# WORK INSTRUCTION
Copy out every line of the records in which "target" can be found.

Stored items from a collection:
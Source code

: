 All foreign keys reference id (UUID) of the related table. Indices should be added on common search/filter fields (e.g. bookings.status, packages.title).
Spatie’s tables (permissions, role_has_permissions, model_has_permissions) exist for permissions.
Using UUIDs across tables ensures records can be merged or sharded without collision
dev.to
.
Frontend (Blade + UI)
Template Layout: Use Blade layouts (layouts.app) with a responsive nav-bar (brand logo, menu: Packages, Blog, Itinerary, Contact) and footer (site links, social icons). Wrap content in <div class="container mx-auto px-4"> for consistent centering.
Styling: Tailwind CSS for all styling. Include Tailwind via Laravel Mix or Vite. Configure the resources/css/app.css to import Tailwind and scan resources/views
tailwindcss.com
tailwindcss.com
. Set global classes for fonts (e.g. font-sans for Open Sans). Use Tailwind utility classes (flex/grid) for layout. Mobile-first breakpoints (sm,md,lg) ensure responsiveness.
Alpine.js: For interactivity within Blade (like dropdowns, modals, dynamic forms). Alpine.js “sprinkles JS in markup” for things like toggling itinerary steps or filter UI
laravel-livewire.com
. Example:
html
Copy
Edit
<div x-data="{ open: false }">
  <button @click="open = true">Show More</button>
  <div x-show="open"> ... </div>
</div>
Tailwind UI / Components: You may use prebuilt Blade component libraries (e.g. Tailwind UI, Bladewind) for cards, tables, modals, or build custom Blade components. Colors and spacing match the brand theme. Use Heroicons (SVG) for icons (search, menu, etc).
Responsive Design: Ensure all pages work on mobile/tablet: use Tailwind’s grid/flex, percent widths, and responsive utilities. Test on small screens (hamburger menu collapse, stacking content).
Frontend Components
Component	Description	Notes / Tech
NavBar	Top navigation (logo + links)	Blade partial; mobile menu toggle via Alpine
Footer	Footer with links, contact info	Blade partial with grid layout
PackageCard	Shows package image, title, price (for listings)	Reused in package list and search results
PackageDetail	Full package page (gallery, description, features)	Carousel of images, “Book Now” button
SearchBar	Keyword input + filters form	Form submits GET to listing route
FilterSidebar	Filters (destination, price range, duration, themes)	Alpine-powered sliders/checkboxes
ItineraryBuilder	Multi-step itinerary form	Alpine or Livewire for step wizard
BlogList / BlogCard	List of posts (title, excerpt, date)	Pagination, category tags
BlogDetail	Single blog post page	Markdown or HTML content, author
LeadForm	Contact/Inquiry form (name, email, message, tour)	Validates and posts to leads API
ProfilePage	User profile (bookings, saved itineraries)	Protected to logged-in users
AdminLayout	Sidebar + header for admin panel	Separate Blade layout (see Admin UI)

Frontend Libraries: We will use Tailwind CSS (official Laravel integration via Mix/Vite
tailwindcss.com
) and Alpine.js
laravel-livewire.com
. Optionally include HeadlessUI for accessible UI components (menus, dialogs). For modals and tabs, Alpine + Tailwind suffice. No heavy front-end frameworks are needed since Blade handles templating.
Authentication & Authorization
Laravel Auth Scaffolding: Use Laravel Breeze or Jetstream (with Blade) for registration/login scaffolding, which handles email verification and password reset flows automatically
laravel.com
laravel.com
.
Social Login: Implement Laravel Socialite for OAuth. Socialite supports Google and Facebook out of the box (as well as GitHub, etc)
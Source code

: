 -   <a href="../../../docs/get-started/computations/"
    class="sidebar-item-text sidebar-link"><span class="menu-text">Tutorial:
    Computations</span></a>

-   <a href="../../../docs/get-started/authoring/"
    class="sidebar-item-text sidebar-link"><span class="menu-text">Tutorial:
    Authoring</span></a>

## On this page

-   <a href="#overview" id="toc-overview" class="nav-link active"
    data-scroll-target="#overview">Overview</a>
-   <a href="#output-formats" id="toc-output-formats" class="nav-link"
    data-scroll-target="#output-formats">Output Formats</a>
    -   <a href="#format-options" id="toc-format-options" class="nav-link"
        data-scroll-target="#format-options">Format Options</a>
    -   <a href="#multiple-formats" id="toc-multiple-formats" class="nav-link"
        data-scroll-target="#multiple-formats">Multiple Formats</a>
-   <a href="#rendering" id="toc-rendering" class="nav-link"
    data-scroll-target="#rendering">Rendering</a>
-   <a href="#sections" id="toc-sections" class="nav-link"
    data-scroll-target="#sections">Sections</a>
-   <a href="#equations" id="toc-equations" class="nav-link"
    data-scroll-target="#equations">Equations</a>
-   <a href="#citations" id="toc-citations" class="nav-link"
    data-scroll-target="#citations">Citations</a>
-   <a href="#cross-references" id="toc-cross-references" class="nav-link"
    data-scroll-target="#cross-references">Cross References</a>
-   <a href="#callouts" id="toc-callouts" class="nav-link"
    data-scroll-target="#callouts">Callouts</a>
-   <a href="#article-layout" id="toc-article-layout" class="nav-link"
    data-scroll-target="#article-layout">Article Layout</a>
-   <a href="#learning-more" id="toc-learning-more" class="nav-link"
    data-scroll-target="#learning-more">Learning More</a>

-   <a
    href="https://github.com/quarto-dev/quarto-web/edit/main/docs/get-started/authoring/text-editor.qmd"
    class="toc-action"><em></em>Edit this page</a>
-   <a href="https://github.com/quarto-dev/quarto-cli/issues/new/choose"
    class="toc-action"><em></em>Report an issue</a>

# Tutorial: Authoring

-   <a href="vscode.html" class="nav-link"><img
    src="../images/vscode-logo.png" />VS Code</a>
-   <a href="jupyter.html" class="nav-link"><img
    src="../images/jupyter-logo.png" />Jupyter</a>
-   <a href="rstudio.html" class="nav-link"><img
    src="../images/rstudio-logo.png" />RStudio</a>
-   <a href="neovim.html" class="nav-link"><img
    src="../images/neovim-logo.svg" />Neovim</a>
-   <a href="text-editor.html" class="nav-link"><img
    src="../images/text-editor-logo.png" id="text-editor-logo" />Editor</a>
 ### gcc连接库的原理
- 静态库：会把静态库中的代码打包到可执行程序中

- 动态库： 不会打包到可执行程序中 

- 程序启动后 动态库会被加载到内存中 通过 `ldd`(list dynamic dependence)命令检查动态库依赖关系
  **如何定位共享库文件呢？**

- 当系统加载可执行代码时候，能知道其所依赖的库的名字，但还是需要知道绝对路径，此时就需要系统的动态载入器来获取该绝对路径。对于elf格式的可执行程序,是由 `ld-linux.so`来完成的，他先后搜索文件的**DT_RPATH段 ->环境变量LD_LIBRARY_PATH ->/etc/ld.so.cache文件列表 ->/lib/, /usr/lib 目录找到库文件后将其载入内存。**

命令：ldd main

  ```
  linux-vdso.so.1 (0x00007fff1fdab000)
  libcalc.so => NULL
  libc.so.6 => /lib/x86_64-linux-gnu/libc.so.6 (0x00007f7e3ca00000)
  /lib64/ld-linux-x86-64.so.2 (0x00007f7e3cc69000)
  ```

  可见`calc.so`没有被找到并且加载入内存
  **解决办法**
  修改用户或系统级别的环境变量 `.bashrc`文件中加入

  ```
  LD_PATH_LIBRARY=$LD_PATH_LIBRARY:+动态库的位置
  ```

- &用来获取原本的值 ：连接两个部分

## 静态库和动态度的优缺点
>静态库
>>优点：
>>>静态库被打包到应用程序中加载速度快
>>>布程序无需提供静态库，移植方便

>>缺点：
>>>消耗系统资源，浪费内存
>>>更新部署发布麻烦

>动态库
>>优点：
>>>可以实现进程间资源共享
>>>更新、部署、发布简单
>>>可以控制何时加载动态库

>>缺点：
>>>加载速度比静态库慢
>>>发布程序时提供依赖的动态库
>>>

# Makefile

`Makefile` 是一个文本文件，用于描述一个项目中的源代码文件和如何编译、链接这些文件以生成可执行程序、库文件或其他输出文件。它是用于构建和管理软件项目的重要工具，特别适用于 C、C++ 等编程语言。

# RESPONSE TO THIS EXERCISE
    data-scroll-target="#overview">Overview</a>
    data-scroll-target="#output-formats">Output Formats</a>
        data-scroll-target="#format-options">Format Options</a>
        data-scroll-target="#multiple-formats">Multiple Formats</a>
    data-scroll-target="#rendering">Rendering</a>
    data-scroll-target="#sections">Sections</a>
    data-scroll-target="#equations">Equations</a>
    data-scroll-target="#citations">Citations</a>
    data-scroll-target="#cross-references">Cross References</a>
    data-scroll-target="#callouts">Callouts</a>
    data-scroll-target="#article-layout">Article Layout</a>
    data-scroll-target="#learning-more">Learning More</a>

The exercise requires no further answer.